▼

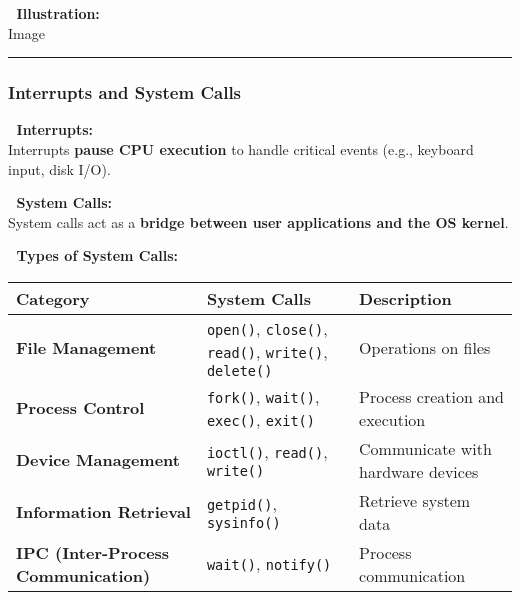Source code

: \documentclass[
]{article}
\begin{document}
📌 \textbf{Illustration:}\\
{Image}

\begin{center}\rule{0.5\linewidth}{0.5pt}\end{center}

\subsubsection{\texorpdfstring{\textbf{Interrupts and System
Calls}}{Interrupts and System Calls}}\label{interrupts-and-system-calls}

📌 \textbf{Interrupts:}\\
Interrupts \textbf{pause CPU execution} to handle critical events (e.g.,
keyboard input, disk I/O).

📌 \textbf{System Calls:}\\
System calls act as a \textbf{bridge between user applications and the
OS kernel}.

📌 \textbf{Types of System Calls:}

\begin{longtable}[]{@{}
  >{\raggedright\arraybackslash}p{}
  >{\raggedright\arraybackslash}p{}
  >{\raggedright\arraybackslash}p{}@{}}
\toprule\noalign{}
\begin{minipage}[b]{\linewidth}\raggedright
\textbf{Category}
\end{minipage} & \begin{minipage}[b]{\linewidth}\raggedright
\textbf{System Calls}
\end{minipage} & \begin{minipage}[b]{\linewidth}\raggedright
\textbf{Description}
\end{minipage} \\
\midrule\noalign{}
\endhead
\bottomrule\noalign{}
\endlastfoot
\textbf{File Management} & \texttt{open()}, \texttt{close()},
\texttt{read()}, \texttt{write()}, \texttt{delete()} & Operations on
files \\
\textbf{Process Control} & \texttt{fork()}, \texttt{wait()},
\texttt{exec()}, \texttt{exit()} & Process creation and execution \\
\textbf{Device Management} & \texttt{ioctl()}, \texttt{read()},
\texttt{write()} & Communicate with hardware devices \\
\textbf{Information Retrieval} & \texttt{getpid()}, \texttt{sysinfo()} &
Retrieve system data \\
\textbf{IPC (Inter-Process Communication)} & \texttt{wait()},
\texttt{notify()} & Process communication \\
\end{longtable}
\end{document}
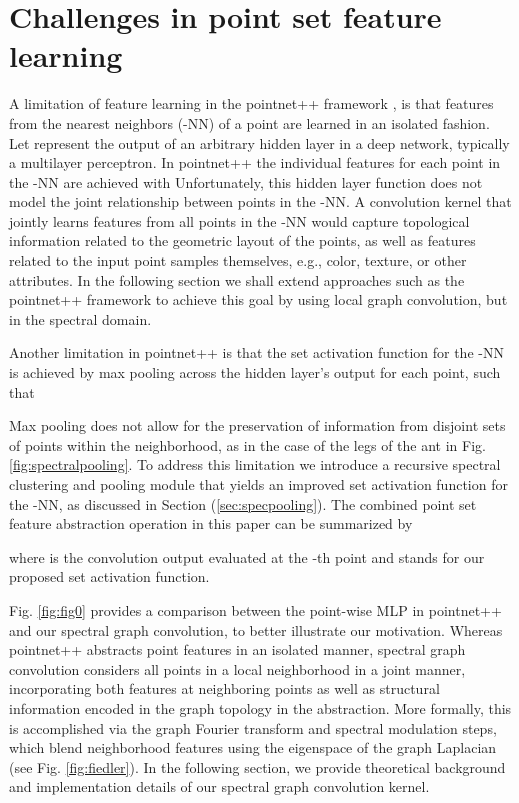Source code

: \documentclass[runningheads]{llncs}
\begin{document}
\section{Challenges in point set feature learning}\label{sec:limPointnet}
A limitation of feature learning in the pointnet++ framework \cite{qi2017pointnet}, is that features from the  nearest neighbors (-NN) of a point are learned in an isolated fashion. Let  represent the output of an arbitrary hidden layer in a deep network, typically a multilayer perceptron. In pointnet++ the individual features for each point in the -NN are achieved with  Unfortunately, this hidden layer function does not model the joint relationship between points in the -NN. A convolution kernel that jointly learns features from all points in the -NN would capture topological information related to the geometric layout of the points, as well as features related to the input point samples themselves, e.g., color, texture, or other attributes. In the following section we shall extend approaches such as the pointnet++ framework to achieve this goal by using local graph convolution, but in the spectral domain. 

Another limitation in pointnet++ is that the set activation function for the -NN is achieved by max pooling across the hidden layer's output for each point, such that

Max pooling does not allow for the preservation of information from disjoint sets of points within the neighborhood, as in the case of the legs of the ant in Fig. \ref{fig:spectralpooling}.
To address this limitation we introduce a recursive spectral clustering and pooling module that yields an improved set activation function for the -NN, as discussed in Section (\ref{sec:specpooling}). The combined point set feature abstraction operation in this paper can be summarized by

where  is the convolution output  evaluated at the -th point and  stands for our proposed set activation function. 

Fig. \ref{fig:fig0} provides a comparison between the point-wise MLP in pointnet++ \cite{qi2017pointnet} and our spectral graph convolution, to better illustrate our motivation. Whereas pointnet++ abstracts point features in an isolated manner, spectral graph convolution considers all points in a local neighborhood in a joint manner, incorporating both features at neighboring points as well as structural information encoded in the graph topology in the abstraction. More formally, this is accomplished via the graph Fourier transform and spectral modulation steps, which blend neighborhood features using the eigenspace of the graph Laplacian (see Fig. \ref{fig:fiedler}). 
In the following section, we provide theoretical background and implementation details of our spectral graph convolution kernel.
\end{document}
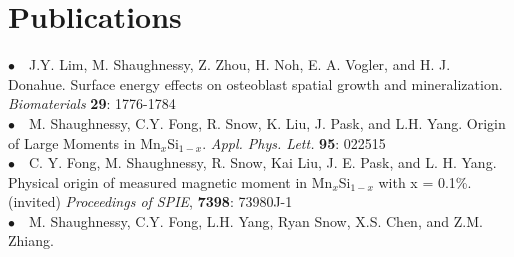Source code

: \documentclass[11pt, a4paper]{article}
\newcommand{\years}[1]{\marginnote{\scriptsize #1}}
\begin{document}




\section*{{\color{mycolor4}Publications}}
\noindent
\years{2008}$\bullet$\ \   J.Y. Lim, M. Shaughnessy, Z. Zhou, H. Noh, E. A. Vogler, and H. J. Donahue.  %
{Surface energy effects on osteoblast spatial growth and mineralization.} \emph{Biomaterials} \textbf{29}: 1776-1784\\  
\years{2009}$\bullet$\ \   M. Shaughnessy, C.Y. Fong, R. Snow, K. Liu, J. Pask, and L.H. Yang. %
{ Origin of Large Moments in Mn$_x$Si$_{1-x}$.}\emph { Appl. Phys. Lett.} \textbf{95}: 022515\\
\years{    }$\bullet$\ \   C. Y. Fong, M. Shaughnessy, R. Snow, Kai Liu, J. E. Pask, and L. H. Yang. %
{Physical origin of measured magnetic moment in Mn$_x$Si$_{1-x}$ with x = 0.1\%.} (invited) \emph{Proceedings of SPIE}, \textbf{7398}: 73980J-1\\
\years{2010}$\bullet$\ \   M. Shaughnessy, C.Y. Fong, L.H. Yang, Ryan Snow, X.S. Chen, and Z.M. Zhiang. %
\end{document}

▲

Task statement:
Could you return the listing above exactly, minus its pictures?

Solution to the problem:
Source code

: \documentclass[
]{article}
\begin{document}
📌 \textbf{Illustration:}\\
{Image}

\begin{center}\rule{0.5\linewidth}{0.5pt}\end{center}

\subsubsection{\texorpdfstring{\textbf{Interrupts and System
Calls}}{Interrupts and System Calls}}\label{interrupts-and-system-calls}

📌 \textbf{Interrupts:}\\
Interrupts \textbf{pause CPU execution} to handle critical events (e.g.,
keyboard input, disk I/O).

📌 \textbf{System Calls:}\\
System calls act as a \textbf{bridge between user applications and the
OS kernel}.

📌 \textbf{Types of System Calls:}

\begin{longtable}[]{@{}
  >{\raggedright\arraybackslash}p{}
  >{\raggedright\arraybackslash}p{}
  >{\raggedright\arraybackslash}p{}@{}}
\toprule\noalign{}
\begin{minipage}[b]{\linewidth}\raggedright
\textbf{Category}
\end{minipage} & \begin{minipage}[b]{\linewidth}\raggedright
\textbf{System Calls}
\end{minipage} & \begin{minipage}[b]{\linewidth}\raggedright
\textbf{Description}
\end{minipage} \\
\midrule\noalign{}
\endhead
\bottomrule\noalign{}
\endlastfoot
\textbf{File Management} & \texttt{open()}, \texttt{close()},
\texttt{read()}, \texttt{write()}, \texttt{delete()} & Operations on
files \\
\textbf{Process Control} & \texttt{fork()}, \texttt{wait()},
\texttt{exec()}, \texttt{exit()} & Process creation and execution \\
\textbf{Device Management} & \texttt{ioctl()}, \texttt{read()},
\texttt{write()} & Communicate with hardware devices \\
\textbf{Information Retrieval} & \texttt{getpid()}, \texttt{sysinfo()} &
Retrieve system data \\
\textbf{IPC (Inter-Process Communication)} & \texttt{wait()},
\texttt{notify()} & Process communication \\
\end{longtable}
\end{document}
Source code

: \documentclass[runningheads]{llncs}
\begin{document}
\section{Challenges in point set feature learning}\label{sec:limPointnet}
A limitation of feature learning in the pointnet++ framework \cite{qi2017pointnet}, is that features from the  nearest neighbors (-NN) of a point are learned in an isolated fashion. Let  represent the output of an arbitrary hidden layer in a deep network, typically a multilayer perceptron. In pointnet++ the individual features for each point in the -NN are achieved with  Unfortunately, this hidden layer function does not model the joint relationship between points in the -NN. A convolution kernel that jointly learns features from all points in the -NN would capture topological information related to the geometric layout of the points, as well as features related to the input point samples themselves, e.g., color, texture, or other attributes. In the following section we shall extend approaches such as the pointnet++ framework to achieve this goal by using local graph convolution, but in the spectral domain. 

Another limitation in pointnet++ is that the set activation function for the -NN is achieved by max pooling across the hidden layer's output for each point, such that

Max pooling does not allow for the preservation of information from disjoint sets of points within the neighborhood, as in the case of the legs of the ant in Fig. \ref{fig:spectralpooling}.
To address this limitation we introduce a recursive spectral clustering and pooling module that yields an improved set activation function for the -NN, as discussed in Section (\ref{sec:specpooling}). The combined point set feature abstraction operation in this paper can be summarized by

where  is the convolution output  evaluated at the -th point and  stands for our proposed set activation function. 

Fig. \ref{fig:fig0} provides a comparison between the point-wise MLP in pointnet++ \cite{qi2017pointnet} and our spectral graph convolution, to better illustrate our motivation. Whereas pointnet++ abstracts point features in an isolated manner, spectral graph convolution considers all points in a local neighborhood in a joint manner, incorporating both features at neighboring points as well as structural information encoded in the graph topology in the abstraction. More formally, this is accomplished via the graph Fourier transform and spectral modulation steps, which blend neighborhood features using the eigenspace of the graph Laplacian (see Fig. \ref{fig:fiedler}). 
In the following section, we provide theoretical background and implementation details of our spectral graph convolution kernel.
\end{document}
Source code

: \documentclass[11pt, a4paper]{article}
\newcommand{\years}[1]{\marginnote{\scriptsize #1}}
\begin{document}




\section*{{\color{mycolor4}Publications}}
\noindent
\years{2008}$\bullet$\ \   J.Y. Lim, M. Shaughnessy, Z. Zhou, H. Noh, E. A. Vogler, and H. J. Donahue.  %
{Surface energy effects on osteoblast spatial growth and mineralization.} \emph{Biomaterials} \textbf{29}: 1776-1784\\  
\years{2009}$\bullet$\ \   M. Shaughnessy, C.Y. Fong, R. Snow, K. Liu, J. Pask, and L.H. Yang. %
{ Origin of Large Moments in Mn$_x$Si$_{1-x}$.}\emph { Appl. Phys. Lett.} \textbf{95}: 022515\\
\years{    }$\bullet$\ \   C. Y. Fong, M. Shaughnessy, R. Snow, Kai Liu, J. E. Pask, and L. H. Yang. %
{Physical origin of measured magnetic moment in Mn$_x$Si$_{1-x}$ with x = 0.1\%.} (invited) \emph{Proceedings of SPIE}, \textbf{7398}: 73980J-1\\
\years{2010}$\bullet$\ \   M. Shaughnessy, C.Y. Fong, L.H. Yang, Ryan Snow, X.S. Chen, and Z.M. Zhiang. %
\end{document}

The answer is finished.